Reproduce the opening lines of the records exactly, please, stopping after the line that contains "(web) - p000".

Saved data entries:
::::::::
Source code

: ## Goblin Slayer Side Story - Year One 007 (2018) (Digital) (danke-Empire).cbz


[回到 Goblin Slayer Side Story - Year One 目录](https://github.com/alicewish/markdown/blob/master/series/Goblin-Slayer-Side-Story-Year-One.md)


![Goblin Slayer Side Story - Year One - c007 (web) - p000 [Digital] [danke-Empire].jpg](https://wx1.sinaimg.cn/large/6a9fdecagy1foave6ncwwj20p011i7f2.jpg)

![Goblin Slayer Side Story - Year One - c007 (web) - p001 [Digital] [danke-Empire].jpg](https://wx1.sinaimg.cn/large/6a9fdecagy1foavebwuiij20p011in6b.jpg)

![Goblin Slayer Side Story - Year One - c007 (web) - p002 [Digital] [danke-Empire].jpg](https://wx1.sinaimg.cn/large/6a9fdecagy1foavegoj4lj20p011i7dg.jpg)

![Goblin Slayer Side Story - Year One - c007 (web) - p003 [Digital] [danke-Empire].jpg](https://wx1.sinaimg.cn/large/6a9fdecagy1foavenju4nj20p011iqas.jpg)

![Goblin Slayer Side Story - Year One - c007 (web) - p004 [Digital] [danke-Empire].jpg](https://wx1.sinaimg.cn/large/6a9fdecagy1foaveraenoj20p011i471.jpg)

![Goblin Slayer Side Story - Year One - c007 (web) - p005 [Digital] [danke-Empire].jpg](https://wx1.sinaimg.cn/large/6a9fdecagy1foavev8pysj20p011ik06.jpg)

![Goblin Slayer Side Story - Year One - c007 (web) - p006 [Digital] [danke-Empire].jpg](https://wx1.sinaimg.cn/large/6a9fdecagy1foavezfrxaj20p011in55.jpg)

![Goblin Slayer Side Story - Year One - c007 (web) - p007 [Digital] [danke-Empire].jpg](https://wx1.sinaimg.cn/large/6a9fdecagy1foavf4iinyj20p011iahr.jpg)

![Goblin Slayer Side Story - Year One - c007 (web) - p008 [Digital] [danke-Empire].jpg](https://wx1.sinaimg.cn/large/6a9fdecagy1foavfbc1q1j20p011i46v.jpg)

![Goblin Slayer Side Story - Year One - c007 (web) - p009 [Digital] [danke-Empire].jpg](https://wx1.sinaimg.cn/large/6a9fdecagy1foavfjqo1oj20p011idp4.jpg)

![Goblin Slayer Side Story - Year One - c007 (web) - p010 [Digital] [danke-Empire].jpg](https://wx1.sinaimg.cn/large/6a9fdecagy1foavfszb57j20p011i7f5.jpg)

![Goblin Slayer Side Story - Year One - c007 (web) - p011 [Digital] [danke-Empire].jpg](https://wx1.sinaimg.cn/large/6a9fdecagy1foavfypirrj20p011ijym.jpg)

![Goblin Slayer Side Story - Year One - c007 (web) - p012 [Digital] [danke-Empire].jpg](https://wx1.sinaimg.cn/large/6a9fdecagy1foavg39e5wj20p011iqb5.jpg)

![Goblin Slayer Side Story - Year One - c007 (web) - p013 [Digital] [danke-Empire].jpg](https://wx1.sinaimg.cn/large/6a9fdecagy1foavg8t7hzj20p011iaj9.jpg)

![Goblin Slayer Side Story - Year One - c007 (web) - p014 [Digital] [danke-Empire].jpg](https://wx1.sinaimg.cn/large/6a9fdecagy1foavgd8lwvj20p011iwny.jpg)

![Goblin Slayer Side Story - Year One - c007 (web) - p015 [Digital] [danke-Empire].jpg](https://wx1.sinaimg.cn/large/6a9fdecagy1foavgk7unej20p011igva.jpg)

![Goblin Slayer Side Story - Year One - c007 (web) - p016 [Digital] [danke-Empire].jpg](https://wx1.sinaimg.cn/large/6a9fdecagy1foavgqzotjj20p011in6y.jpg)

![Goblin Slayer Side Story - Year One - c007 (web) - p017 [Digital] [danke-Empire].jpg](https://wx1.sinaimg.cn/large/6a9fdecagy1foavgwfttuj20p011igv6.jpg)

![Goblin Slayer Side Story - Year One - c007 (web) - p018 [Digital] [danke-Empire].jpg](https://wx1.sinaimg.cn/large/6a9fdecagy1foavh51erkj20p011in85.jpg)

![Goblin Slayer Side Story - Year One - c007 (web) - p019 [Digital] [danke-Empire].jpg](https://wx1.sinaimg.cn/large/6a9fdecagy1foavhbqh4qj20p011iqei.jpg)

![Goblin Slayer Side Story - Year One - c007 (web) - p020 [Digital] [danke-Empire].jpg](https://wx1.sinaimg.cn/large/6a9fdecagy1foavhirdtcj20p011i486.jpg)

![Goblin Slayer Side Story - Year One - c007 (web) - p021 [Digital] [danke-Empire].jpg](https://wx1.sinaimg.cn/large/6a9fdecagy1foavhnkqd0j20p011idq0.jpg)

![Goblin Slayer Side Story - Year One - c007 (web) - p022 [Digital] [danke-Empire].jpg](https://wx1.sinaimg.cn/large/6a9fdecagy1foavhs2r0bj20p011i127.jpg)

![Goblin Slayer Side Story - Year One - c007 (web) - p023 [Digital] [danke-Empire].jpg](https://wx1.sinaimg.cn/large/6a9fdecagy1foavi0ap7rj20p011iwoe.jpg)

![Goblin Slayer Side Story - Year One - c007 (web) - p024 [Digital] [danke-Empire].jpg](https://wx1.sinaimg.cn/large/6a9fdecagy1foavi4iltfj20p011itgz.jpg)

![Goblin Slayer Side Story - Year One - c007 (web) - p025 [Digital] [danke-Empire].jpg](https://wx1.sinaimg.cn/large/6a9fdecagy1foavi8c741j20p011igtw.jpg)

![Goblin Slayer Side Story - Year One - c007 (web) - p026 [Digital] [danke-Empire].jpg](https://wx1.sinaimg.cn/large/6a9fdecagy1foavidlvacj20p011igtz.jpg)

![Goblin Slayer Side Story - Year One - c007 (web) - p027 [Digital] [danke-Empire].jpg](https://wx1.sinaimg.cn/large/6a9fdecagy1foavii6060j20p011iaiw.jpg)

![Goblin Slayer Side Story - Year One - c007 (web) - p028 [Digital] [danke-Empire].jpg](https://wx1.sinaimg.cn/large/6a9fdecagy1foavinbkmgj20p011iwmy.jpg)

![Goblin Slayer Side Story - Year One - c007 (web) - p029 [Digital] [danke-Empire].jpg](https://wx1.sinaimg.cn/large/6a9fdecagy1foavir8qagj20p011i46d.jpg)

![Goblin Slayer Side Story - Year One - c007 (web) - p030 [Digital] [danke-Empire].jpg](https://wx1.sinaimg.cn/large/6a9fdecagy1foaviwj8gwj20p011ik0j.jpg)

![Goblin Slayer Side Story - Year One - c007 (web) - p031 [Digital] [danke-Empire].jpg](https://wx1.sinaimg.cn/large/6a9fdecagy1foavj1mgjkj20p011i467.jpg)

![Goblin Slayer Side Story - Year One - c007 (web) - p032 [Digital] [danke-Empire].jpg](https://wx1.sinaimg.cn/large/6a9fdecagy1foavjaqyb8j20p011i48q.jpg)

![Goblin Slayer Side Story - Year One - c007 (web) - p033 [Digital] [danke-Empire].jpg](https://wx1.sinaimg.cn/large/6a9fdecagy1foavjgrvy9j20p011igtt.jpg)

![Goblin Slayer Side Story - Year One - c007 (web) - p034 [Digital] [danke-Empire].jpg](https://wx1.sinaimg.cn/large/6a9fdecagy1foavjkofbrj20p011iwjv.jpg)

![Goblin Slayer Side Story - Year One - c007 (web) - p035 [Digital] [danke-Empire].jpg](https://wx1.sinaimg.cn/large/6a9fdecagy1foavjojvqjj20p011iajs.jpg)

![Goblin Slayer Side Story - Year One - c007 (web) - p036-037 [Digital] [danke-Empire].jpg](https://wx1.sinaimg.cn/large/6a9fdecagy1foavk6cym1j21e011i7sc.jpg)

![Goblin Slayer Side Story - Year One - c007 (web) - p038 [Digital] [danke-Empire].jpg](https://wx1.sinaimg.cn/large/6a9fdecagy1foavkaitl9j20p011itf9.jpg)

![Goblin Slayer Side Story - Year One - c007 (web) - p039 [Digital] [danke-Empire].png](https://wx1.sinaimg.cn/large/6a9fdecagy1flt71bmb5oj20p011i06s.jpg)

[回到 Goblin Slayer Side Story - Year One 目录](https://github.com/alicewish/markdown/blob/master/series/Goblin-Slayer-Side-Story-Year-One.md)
::::::::
§ TASK ANSWER:
Source code

: ## Goblin Slayer Side Story - Year One 007 (2018) (Digital) (danke-Empire).cbz


[回到 Goblin Slayer Side Story - Year One 目录](https://github.com/alicewish/markdown/blob/master/series/Goblin-Slayer-Side-Story-Year-One.md)


![Goblin Slayer Side Story - Year One - c007 (web) - p000 [Digital] [danke-Empire].jpg](https://wx1.sinaimg.cn/large/6a9fdecagy1foave6ncwwj20p011i7f2.jpg)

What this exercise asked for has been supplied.